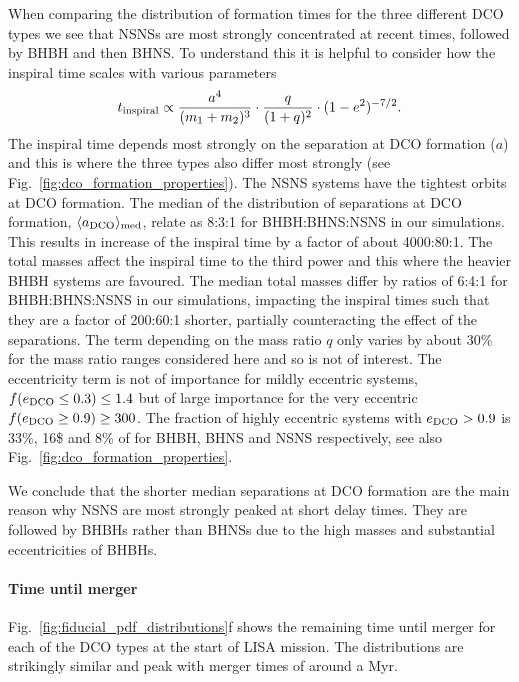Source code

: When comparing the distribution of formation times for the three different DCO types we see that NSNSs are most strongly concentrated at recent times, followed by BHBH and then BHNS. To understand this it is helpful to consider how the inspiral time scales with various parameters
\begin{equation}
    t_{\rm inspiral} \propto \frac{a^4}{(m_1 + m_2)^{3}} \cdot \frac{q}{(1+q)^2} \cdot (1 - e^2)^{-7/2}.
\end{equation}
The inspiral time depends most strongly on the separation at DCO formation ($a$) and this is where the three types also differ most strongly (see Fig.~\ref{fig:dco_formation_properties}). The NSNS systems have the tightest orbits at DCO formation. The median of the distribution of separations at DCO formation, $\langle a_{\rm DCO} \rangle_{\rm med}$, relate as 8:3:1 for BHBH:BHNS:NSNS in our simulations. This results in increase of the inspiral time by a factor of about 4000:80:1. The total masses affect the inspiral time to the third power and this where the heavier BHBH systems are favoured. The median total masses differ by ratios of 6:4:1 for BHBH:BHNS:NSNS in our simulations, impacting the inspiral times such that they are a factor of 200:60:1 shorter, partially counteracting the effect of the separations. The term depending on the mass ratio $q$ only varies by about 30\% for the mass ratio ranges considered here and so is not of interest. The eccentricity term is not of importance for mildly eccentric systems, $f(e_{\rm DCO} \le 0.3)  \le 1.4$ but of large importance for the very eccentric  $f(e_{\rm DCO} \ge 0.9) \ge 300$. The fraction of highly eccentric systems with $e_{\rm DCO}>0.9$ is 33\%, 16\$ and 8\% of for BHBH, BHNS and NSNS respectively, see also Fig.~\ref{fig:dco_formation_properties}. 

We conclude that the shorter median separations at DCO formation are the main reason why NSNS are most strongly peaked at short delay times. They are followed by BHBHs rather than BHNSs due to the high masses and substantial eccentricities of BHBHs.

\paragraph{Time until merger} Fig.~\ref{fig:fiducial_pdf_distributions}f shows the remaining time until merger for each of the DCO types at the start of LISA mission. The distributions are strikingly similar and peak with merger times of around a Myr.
----
Among the lines of the material above, find those with the word "followed". Copy each one.

## RESPONSE BELOW
: When comparing the distribution of formation times for the three different DCO types we see that NSNSs are most strongly concentrated at recent times, followed by BHBH and then BHNS. To understand this it is helpful to consider how the inspiral time scales with various parameters
We conclude that the shorter median separations at DCO formation are the main reason why NSNS are most strongly peaked at short delay times. They are followed by BHBHs rather than BHNSs due to the high masses and substantial eccentricities of BHBHs.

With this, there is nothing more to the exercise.